▶ **Work to complete**: Beginning at the line that contains "fed with five" and ending at the last line of the entries, write out each line exactly; include nothing outside that span.
*** Data in this exercise ***
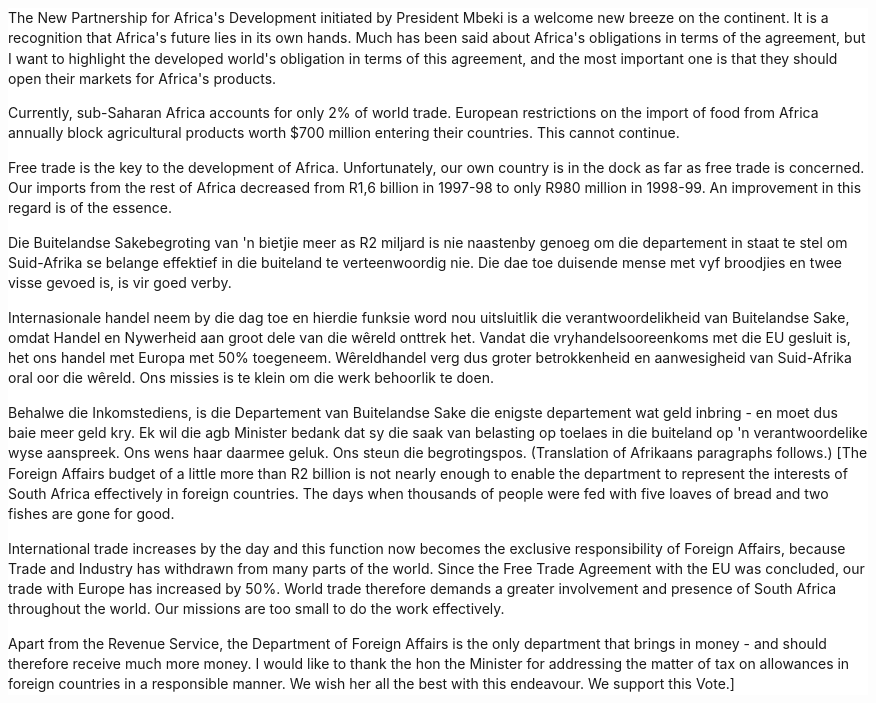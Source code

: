 The New Partnership for Africa's Development initiated by President Mbeki
is a welcome new breeze on the continent. It is a recognition that Africa's
future lies in its own hands. Much has been said about Africa's obligations
in terms of the agreement, but I want to highlight the developed world's
obligation in terms of this agreement, and the most important one is that
they should open their markets for Africa's products.

Currently, sub-Saharan Africa accounts for only 2% of world trade. European
restrictions on the import of food from Africa annually block agricultural
products worth $700 million entering their countries. This cannot continue.

Free trade is the key to the development of Africa. Unfortunately, our own
country is in the dock as far as free trade is concerned. Our imports from
the rest of Africa decreased from R1,6 billion in 1997-98 to only R980
million in 1998-99. An improvement in this regard is of the essence.

Die Buitelandse Sakebegroting van 'n bietjie meer as R2 miljard is nie
naastenby genoeg om die departement in staat te stel om Suid-Afrika se
belange effektief in die buiteland te verteenwoordig nie. Die dae toe
duisende mense met vyf broodjies en twee visse gevoed is, is vir goed
verby.

Internasionale handel neem by die dag toe en hierdie funksie word nou
uitsluitlik die verantwoordelikheid van Buitelandse Sake, omdat Handel en
Nywerheid aan groot dele van die wêreld onttrek het. Vandat die
vryhandelsooreenkoms met die EU gesluit is, het ons handel met Europa met
50% toegeneem. Wêreldhandel verg dus groter betrokkenheid en aanwesigheid
van Suid-Afrika oral oor die wêreld. Ons missies is te klein om die werk
behoorlik te doen.

Behalwe die Inkomstediens, is die Departement van Buitelandse Sake die
enigste departement wat geld inbring - en moet dus baie meer geld kry. Ek
wil die agb Minister bedank dat sy die saak van belasting op toelaes in die
buiteland op 'n verantwoordelike wyse aanspreek. Ons wens haar daarmee
geluk. Ons steun die begrotingspos. (Translation of Afrikaans paragraphs
follows.)
[The Foreign Affairs budget of a little more than R2 billion is not nearly
enough to enable the department to represent the interests of South Africa
effectively in foreign countries. The days when thousands of people were
fed with five loaves of bread and two fishes are gone for good.

International trade increases by the day and this function now becomes the
exclusive responsibility of Foreign Affairs, because Trade and Industry has
withdrawn from many parts of the world. Since the Free Trade Agreement with
the EU was concluded, our trade with Europe has increased by 50%. World
trade therefore demands a greater involvement and presence of South Africa
throughout the world. Our missions are too small to do the work
effectively.

Apart from the Revenue Service, the Department of Foreign Affairs is the
only department that brings in money - and should therefore receive much
more money. I would like to thank the hon the Minister for addressing the
matter of tax on allowances in foreign countries in a responsible manner.
We wish her all the best with this endeavour. We support this Vote.]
*** End of Data in this exercise ***
▶ **Finished task**:
fed with five loaves of bread and two fishes are gone for good.

International trade increases by the day and this function now becomes the
exclusive responsibility of Foreign Affairs, because Trade and Industry has
withdrawn from many parts of the world. Since the Free Trade Agreement with
the EU was concluded, our trade with Europe has increased by 50%. World
trade therefore demands a greater involvement and presence of South Africa
throughout the world. Our missions are too small to do the work
effectively.

Apart from the Revenue Service, the Department of Foreign Affairs is the
only department that brings in money - and should therefore receive much
more money. I would like to thank the hon the Minister for addressing the
matter of tax on allowances in foreign countries in a responsible manner.
We wish her all the best with this endeavour. We support this Vote.]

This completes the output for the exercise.